Problem to work on » Over all lines in the data below, count those holding "behaviour" and give only the result.

:: Material provided

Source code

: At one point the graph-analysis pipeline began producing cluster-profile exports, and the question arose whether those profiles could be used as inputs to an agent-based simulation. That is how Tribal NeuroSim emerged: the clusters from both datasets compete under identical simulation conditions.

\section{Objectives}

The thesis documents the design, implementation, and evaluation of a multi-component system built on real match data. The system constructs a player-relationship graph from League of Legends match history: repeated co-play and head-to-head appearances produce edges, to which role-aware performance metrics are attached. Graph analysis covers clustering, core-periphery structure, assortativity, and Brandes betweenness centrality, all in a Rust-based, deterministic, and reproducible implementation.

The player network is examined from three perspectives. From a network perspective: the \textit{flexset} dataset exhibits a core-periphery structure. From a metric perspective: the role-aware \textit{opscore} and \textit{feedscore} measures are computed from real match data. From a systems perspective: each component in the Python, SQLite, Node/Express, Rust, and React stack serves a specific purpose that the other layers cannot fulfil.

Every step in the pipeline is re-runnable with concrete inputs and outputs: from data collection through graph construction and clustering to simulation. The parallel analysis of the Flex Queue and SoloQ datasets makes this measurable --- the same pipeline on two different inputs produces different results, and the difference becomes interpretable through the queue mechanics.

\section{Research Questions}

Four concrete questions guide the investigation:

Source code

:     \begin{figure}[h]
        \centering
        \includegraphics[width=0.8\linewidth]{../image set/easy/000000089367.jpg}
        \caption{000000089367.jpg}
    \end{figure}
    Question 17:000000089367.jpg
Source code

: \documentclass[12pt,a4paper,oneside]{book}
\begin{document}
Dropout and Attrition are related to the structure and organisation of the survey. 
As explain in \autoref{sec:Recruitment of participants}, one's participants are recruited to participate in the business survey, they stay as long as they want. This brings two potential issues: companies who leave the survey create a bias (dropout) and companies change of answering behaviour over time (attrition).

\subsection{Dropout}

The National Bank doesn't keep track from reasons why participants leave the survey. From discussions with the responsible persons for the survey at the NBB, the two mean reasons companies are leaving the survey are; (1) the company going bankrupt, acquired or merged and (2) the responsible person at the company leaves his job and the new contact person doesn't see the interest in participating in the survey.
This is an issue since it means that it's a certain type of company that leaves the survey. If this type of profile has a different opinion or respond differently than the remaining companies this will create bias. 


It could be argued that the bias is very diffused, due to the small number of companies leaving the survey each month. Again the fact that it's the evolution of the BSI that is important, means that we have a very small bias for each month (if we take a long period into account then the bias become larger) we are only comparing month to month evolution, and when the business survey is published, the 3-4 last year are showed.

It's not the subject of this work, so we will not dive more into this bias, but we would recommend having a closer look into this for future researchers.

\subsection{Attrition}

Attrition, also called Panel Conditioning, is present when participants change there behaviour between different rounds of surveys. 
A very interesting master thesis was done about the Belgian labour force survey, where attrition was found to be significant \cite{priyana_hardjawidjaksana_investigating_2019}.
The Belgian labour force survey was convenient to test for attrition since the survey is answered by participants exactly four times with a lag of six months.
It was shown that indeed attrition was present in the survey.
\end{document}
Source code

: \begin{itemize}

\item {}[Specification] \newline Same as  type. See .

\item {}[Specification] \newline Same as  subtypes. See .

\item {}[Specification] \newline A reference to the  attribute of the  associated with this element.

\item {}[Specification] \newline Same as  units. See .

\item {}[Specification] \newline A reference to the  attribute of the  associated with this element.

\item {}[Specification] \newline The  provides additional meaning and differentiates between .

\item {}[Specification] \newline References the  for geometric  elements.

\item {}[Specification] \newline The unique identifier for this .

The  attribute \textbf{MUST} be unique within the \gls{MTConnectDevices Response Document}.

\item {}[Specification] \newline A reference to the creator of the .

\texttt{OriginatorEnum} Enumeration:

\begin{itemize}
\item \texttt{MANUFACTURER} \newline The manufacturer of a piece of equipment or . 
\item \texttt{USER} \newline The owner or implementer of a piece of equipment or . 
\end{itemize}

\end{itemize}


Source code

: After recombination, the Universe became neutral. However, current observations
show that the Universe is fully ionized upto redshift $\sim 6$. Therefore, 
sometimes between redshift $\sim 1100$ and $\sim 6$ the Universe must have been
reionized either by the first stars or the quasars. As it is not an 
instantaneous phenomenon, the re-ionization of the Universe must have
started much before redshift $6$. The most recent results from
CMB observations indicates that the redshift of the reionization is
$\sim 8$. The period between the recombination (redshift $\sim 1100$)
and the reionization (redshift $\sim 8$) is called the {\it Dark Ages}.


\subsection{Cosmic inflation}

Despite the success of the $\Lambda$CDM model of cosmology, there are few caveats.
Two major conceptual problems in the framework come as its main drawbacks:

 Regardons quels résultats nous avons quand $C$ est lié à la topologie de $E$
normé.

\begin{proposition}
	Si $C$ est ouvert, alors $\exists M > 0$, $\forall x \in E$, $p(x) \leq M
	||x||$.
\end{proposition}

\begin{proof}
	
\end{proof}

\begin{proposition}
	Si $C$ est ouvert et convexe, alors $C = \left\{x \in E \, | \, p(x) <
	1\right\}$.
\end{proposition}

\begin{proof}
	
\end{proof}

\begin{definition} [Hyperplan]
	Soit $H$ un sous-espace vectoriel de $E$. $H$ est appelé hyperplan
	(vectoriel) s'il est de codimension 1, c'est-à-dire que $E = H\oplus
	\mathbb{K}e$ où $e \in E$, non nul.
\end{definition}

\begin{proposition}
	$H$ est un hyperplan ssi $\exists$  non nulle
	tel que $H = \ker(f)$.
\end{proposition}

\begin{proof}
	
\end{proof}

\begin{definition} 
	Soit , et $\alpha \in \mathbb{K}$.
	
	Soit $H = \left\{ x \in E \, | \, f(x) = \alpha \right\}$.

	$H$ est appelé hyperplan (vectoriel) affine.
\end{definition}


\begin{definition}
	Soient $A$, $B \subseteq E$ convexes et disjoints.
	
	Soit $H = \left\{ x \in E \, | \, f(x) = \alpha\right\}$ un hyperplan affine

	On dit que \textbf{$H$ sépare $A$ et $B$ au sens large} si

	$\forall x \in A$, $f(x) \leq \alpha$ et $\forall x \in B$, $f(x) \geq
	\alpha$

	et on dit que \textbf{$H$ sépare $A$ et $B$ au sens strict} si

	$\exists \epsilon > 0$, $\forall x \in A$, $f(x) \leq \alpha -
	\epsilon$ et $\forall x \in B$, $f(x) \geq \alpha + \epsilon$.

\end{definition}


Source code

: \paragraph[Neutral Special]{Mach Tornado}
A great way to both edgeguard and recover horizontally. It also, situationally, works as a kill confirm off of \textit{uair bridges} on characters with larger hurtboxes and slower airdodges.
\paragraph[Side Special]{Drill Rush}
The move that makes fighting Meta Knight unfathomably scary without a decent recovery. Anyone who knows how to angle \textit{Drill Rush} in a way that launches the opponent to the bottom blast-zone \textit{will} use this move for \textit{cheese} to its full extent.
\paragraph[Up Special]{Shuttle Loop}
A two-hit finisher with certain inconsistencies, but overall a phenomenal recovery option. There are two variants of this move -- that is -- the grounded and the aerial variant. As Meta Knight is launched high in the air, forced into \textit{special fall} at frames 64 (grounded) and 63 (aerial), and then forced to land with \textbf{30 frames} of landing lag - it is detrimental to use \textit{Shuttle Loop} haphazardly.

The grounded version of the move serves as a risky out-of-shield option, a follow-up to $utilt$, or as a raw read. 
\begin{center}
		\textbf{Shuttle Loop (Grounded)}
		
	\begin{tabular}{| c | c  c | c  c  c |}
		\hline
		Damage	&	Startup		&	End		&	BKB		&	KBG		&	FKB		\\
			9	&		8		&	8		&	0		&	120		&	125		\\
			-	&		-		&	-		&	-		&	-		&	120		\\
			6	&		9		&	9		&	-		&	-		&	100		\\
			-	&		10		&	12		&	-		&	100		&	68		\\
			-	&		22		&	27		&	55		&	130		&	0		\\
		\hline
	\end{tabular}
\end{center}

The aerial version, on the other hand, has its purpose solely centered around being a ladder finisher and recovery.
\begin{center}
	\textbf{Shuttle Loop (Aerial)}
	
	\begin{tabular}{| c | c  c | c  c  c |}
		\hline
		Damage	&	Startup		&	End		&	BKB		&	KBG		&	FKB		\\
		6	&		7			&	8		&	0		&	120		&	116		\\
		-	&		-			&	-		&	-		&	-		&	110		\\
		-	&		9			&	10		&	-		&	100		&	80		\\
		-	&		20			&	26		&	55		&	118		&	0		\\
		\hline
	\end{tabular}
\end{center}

::::

Exercise output » 2